Confidence intervals

  • Definition. An X% confidence interval for a parameter \(\theta\) is an interval (L, U ) generated by a procedure that in repeated sampling has an X% probability of containing the true value of \(\theta\), for all possible values of \(\theta\) (Neyman, 1937).

“Consider now the case when a sample … is already drawn and the [confidence interval] given … Can we say that in this particular case the probability of the true value of [the parameter] falling between [the limits] is equal to [X%]? The answer is obviously in the negative.”

  • Jerzy Neyman (quoted in Morey et al., 2015, p. 105)

Confidence intervals

Confidence intervals

“it is not suggested that we can ‘conclude’ that [the interval contains θ], nor that we should ‘believe’ that [the interval contains θ]…[we] decide to behave as if we actually knew that the true value [is in the interval]. This is done as a result of our decision and has nothing to do with ‘reasoning’ or ‘conclusion’. The reasoning ended when the [confidence procedure was derived]. The above process [of using CIs] is also devoid of any ‘belief’ concerning the value […] of [θ].”

  • Jerzy Neyman (quoted in Morey et al., 2015, p. 106)

Exercise III

Can you construct a 50% confidence interval that is completely “meaningless”?

\(p\)-values

\(p\)-values

  • We replicate data under the assumption that \(H_0\) is true, i.e, \(\theta = .5\)
conduct_experiment_h0 <- function(n) sum(rbinom(n, 1, prob = .5))
yrep <- replicate(100000, conduct_experiment_h0(n))

head(yrep, 10) # peak at some experiment outcomes
##  [1]  8 12 12 11  9 14 10  8  6 14
  • Then we compute the probability that these data are at least as extreme as the one we observed
mean(yrep >= y) * 2
## [1] 0.0401

\(p\)-values

binom.test(y, n)
## 
##  Exact binomial test
## 
## data:  y and n
## number of successes = 15, number of trials = 20, p-value = 0.04139
## alternative hypothesis: true probability of success is not equal to 0.5
## 95 percent confidence interval:
##  0.5089541 0.9134285
## sample estimates:
## probability of success 
##                   0.75

\(p\)-values

res <- sapply(seq(20000), function(x) {
  dat <- rnorm(100, 0, 1)
  t.test(dat)$p.value
})

Some issues with \(p\)-values

  • \(p\)-values are uniformly distributed under \(H_0\)
    • This is by design, in order to have \(\alpha\)% of rejections under \(H_0\)
    • Therefore, however, \(p\)-values do not allow stating evidence in favour of \(H_0\)

  • \(p\)-values are not really a means to compare models, but rather to check models
    • Conditional on the model (e.g., \(H_0\)), are the data surprising?
    • This is actuallly pretty cool, and we’ll come back to it

  • Inference using \(p\)-values does not distinguish between being underpowered or \(H_1\) being true

Some Literature

  • Gigerenzer, G. (2004).
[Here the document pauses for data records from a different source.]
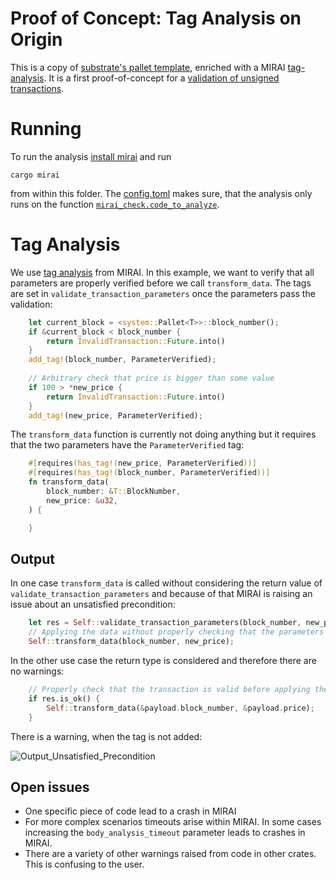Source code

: # Proof of Concept: Tag Analysis on Origin

This is a copy of [substrate's pallet template](https://github.com/substrate-developer-hub/substrate-node-template/tree/e0c480c0f322d0b0d1b310c93fa646fc0cfdd2df/pallets/template), enriched with a MIRAI [tag-analysis](https://github.com/facebookexperimental/MIRAI/blob/main/documentation/TagAnalysis.md). It is a first proof-of-concept for a [validation of unsigned transactions](https://github.com/bhargavbh/MIRAI/blob/main/substrate_examples/unsigned-transaction/description.md).

# Running

To run the analysis [install mirai](https://github.com/facebookexperimental/MIRAI/blob/main/documentation/InstallationGuide.md) and run

`cargo mirai`

from within this folder. The [config.toml](.cargo/config.toml) makes sure, that the analysis only runs on the function [`mirai_check.code_to_analyze`](src/mirai.rs).

# Tag Analysis
We use [tag analysis](https://github.com/facebookexperimental/MIRAI/blob/main/documentation/TagAnalysis.md) from MIRAI. In this example, we want to verify that all parameters are properly verified before we call `transform_data`. The tags are set in `validate_transaction_parameters` once the parameters pass the validation:
``` rust
    let current_block = <system::Pallet<T>>::block_number();
    if &current_block < block_number {
        return InvalidTransaction::Future.into()
    }
    add_tag!(block_number, ParameterVerified);
    
    // Arbitrary check that price is bigger than some value
    if 100 > *new_price {
        return InvalidTransaction::Future.into()
    }
    add_tag!(new_price, ParameterVerified);
```

The `transform_data` function is currently not doing anything but it requires that the two parameters have the `ParameterVerified` tag:

``` rust
    #[requires(has_tag!(new_price, ParameterVerified))]
    #[requires(has_tag!(block_number, ParameterVerified))]
    fn transform_data(
        block_number: &T::BlockNumber,
        new_price: &u32,
    ) {

    }
```

## Output

In one case `transform_data` is called without considering the return value of `validate_transaction_parameters` and because of that MIRAI is raising an issue about an unsatisfied precondition:
``` rust
    let res = Self::validate_transaction_parameters(block_number, new_price);
    // Applying the data without properly checking that the parameters were validated correctly
    Self::transform_data(block_number, new_price);
```
In the other use case the return type is considered and therefore there are no warnings:
``` rust
    // Properly check that the transaction is valid before applying the data
    if res.is_ok() {
        Self::transform_data(&payload.block_number, &payload.price);
    }
```


There is a warning, when the tag is not added:

![Output_Unsatisfied_Precondition](UnsatisfiedPrecondition.png)


## Open issues

- One specific piece of code lead to a crash in MIRAI
- For more complex scenarios timeouts arise within MIRAI. In some cases increasing the `body_analysis_timeout` parameter leads to crashes in MIRAI.
- There are a variety of other warnings raised from code in other crates. This is confusing to the user.
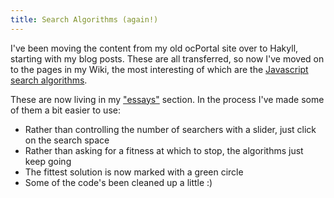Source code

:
```yaml
---
title: Search Algorithms (again!)
---
```

I've been moving the content from my old ocPortal site over to Hakyll, starting with my blog posts. These are all transferred, so now I've moved on to the pages in my Wiki, the most interesting of which are the [Javascript search algorithms](/essays/optimisation).

These are now living in my ["essays"](/essays.html) section. In the process I've made some of them a bit easier to use:

 - Rather than controlling the number of searchers with a slider, just click on the search space
 - Rather than asking for a fitness at which to stop, the algorithms just keep going
 - The fittest solution is now marked with a green circle
 - Some of the code's been cleaned up a little :)
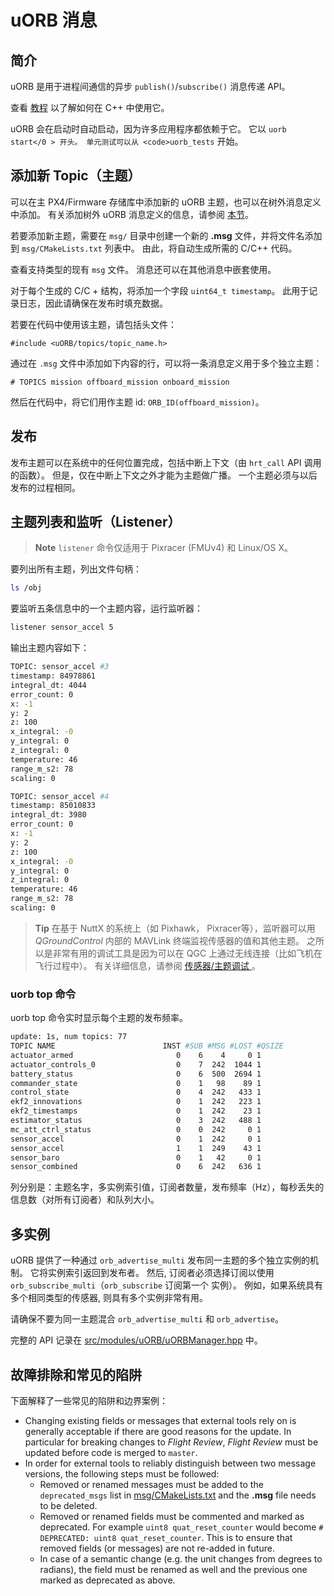 # uORB 消息

## 简介

uORB 是用于进程间通信的异步 `publish()`/`subscribe()` 消息传递 API。

查看 [教程](../apps/hello_sky.md) 以了解如何在 C++ 中使用它。

uORB 会在启动时自动启动，因为许多应用程序都依赖于它。 它以 `uorb start</0 > 开头。 单元测试可以从 <code>uorb_tests` 开始。

## 添加新 Topic（主题）

可以在主 PX4/Firmware 存储库中添加新的 uORB 主题，也可以在树外消息定义中添加。 有关添加树外 uORB 消息定义的信息，请参阅 [本节](../advanced/out_of_tree_modules.md#uorb_message_definitions)。

若要添加新主题，需要在 `msg/` 目录中创建一个新的 **.msg** 文件，并将文件名添加到 `msg/CMakeLists.txt` 列表中。 由此，将自动生成所需的 C/C++ 代码。

查看支持类型的现有 `msg` 文件。 消息还可以在其他消息中嵌套使用。

对于每个生成的 C/C + 结构，将添加一个字段 `uint64_t timestamp`。 此用于记录日志，因此请确保在发布时填充数据。

若要在代码中使用该主题，请包括头文件：

```
#include <uORB/topics/topic_name.h>
```

通过在 `.msg` 文件中添加如下内容的行，可以将一条消息定义用于多个独立主题：

```
# TOPICS mission offboard_mission onboard_mission
```

然后在代码中，将它们用作主题 id: `ORB_ID(offboard_mission)`。


## 发布

发布主题可以在系统中的任何位置完成，包括中断上下文（由 `hrt_call` API 调用的函数）。 但是，仅在中断上下文之外才能为主题做广播。 一个主题必须与以后发布的过程相同。

## 主题列表和监听（Listener）

> **Note** `listener` 命令仅适用于 Pixracer (FMUv4) 和 Linux/OS X。

要列出所有主题，列出文件句柄：

```sh
ls /obj
```

要监听五条信息中的一个主题内容，运行监听器：

```sh
listener sensor_accel 5
```

输出主题内容如下：

```sh
TOPIC: sensor_accel #3
timestamp: 84978861
integral_dt: 4044
error_count: 0
x: -1
y: 2
z: 100
x_integral: -0
y_integral: 0
z_integral: 0
temperature: 46
range_m_s2: 78
scaling: 0

TOPIC: sensor_accel #4
timestamp: 85010833
integral_dt: 3980
error_count: 0
x: -1
y: 2
z: 100
x_integral: -0
y_integral: 0
z_integral: 0
temperature: 46
range_m_s2: 78
scaling: 0
```

> **Tip** 在基于 NuttX 的系统上（如 Pixhawk， Pixracer等），监听器可以用 *QGroundControl* 内部的 MAVLink 终端监视传感器的值和其他主题。 之所以是非常有用的调试工具是因为可以在 QGC 上通过无线连接（比如飞机在飞行过程中）。 有关详细信息，请参阅 [传感器/主题调试 ](../debug/sensor_uorb_topic_debugging.md)。


### uorb top 命令

uorb top 命令实时显示每个主题的发布频率。

```sh
update: 1s, num topics: 77
TOPIC NAME                        INST #SUB #MSG #LOST #QSIZE
actuator_armed                       0    6    4     0 1
actuator_controls_0                  0    7  242  1044 1
battery_status                       0    6  500  2694 1
commander_state                      0    1   98    89 1
control_state                        0    4  242   433 1
ekf2_innovations                     0    1  242   223 1
ekf2_timestamps                      0    1  242    23 1
estimator_status                     0    3  242   488 1
mc_att_ctrl_status                   0    0  242     0 1
sensor_accel                         0    1  242     0 1
sensor_accel                         1    1  249    43 1
sensor_baro                          0    1   42     0 1
sensor_combined                      0    6  242   636 1
```
列分别是：主题名字，多实例索引值，订阅者数量，发布频率（Hz），每秒丢失的信息数（对所有订阅者）和队列大小。


## 多实例

uORB 提供了一种通过 `orb_advertise_multi` 发布同一主题的多个独立实例的机制。 它将实例索引返回到发布者。 然后, 订阅者必须选择订阅以使用 `orb_subscribe_multi`（`orb_subscribe` 订阅第一个 实例）。 例如，如果系统具有多个相同类型的传感器, 则具有多个实例非常有用。

请确保不要为同一主题混合 `orb_advertise_multi` 和 `orb_advertise`。

完整的 API 记录在 [src/modules/uORB/uORBManager.hpp](https://github.com/PX4/Firmware/blob/master/src/modules/uORB/uORBManager.hpp) 中。

<a id="deprecation"></a>

## 故障排除和常见的陷阱
下面解释了一些常见的陷阱和边界案例：

- Changing existing fields or messages that external tools rely on is generally acceptable if there are good reasons for the update. In particular for breaking changes to *Flight Review*, *Flight Review* must be updated before code is merged to `master`.
- In order for external tools to reliably distinguish between two message versions, the following steps must be followed:
  - Removed or renamed messages must be added to the `deprecated_msgs` list in [msg/CMakeLists.txt](https://github.com/PX4/PX4-Autopilot/blob/master/msg/CMakeLists.txt#L157) and the **.msg** file needs to be deleted.
  - Removed or renamed fields must be commented and marked as deprecated. For example `uint8 quat_reset_counter` would become `# DEPRECATED: uint8 quat_reset_counter`. This is to ensure that removed fields (or messages) are not re-added in future.
  - In case of a semantic change (e.g. the unit changes from degrees to radians), the field must be renamed as well and the previous one marked as deprecated as above.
Mindless statistics. The Journal of Socio-Economics, 33(5), 587-606.
  • Greenland, S., Senn, S. J., Rothman, K. J., Carlin, J. B., Poole, C., Goodman, S. N., & Altman, D. G. (2016). Statistical tests, P values, confidence intervals, and power: a guide to misinterpretations. European Journal of Epidemiology, 31(4), 337-350.
  • Morey, R. D., Hoekstra, R., Rouder, J. N., Lee, M. D., & Wagenmakers, E. J. (2016). The fallacy of placing confidence in confidence intervals. Psychonomic bulletin & review, 23(1), 103-123.

Bayesian approach

Outline

  • 1. Bayesian estimation
    • Conjugate priors
    • Credible intervals
  • 2. Bayesian testing
    • Prior predictions and marginal likelihoods
    • Practical exercises in JASP
Problem Classical statistics Bayesian statistics
Estimation Maximum Likelihood, CIs Posterior distribution (Bayes’ rule)
Testing p-value Bayes factor (Bayes’ rule)
Prediction Plug-in Estimate Account for uncertainty using Bayes’ rule

Bayesian estimation

  • Uses Bayes’ rule

\[ \underbrace{p(\theta \mid y)}_{{\text{Posterior}}} = \frac{\overbrace{p(y \mid \theta)}^{\text{Likelihood}}\, \overbrace{p(\theta)}^{\text{Prior}}}{\underbrace{p(y)}_{\text{Marginal likelihood}}} = \frac{p(y \mid \theta) \, p(\theta)}{\int_{\Theta} p(y, \theta) \, \mathrm{d}\theta} \]

  • We know \(p(y \mid \theta)\) from our statistical setup
  • How do we choose for \(p(\theta)\)?

Beta prior distribution

\[ p(\theta \mid \alpha, \beta) = \frac{1}{\text{Beta}(\alpha, \beta)} \theta^{\alpha - 1}(1 - \theta)^{\beta - 1} \]

Bayesian estimation

  • [Computation on whiteboard]
  • With some rearranging, we find that

\[ p(\theta \mid y) = \frac{1}{\text{Beta}(y + \alpha, n - y + \beta)} \theta^{y + \alpha - 1}(1 - \theta)^{n - y + \beta - 1} \]

Bayesian updating

Shiny applications not supported in static R Markdown documents

Conjugacy: Old joke

Bayesian priors \(\equiv\) regularization

Bayesian hypothesis testing

  • In classical statistics, we test

\[ \mathcal{H}_0: \theta = 0.5 \\ \mathcal{H}_1: \theta \neq 0.5 \\ \]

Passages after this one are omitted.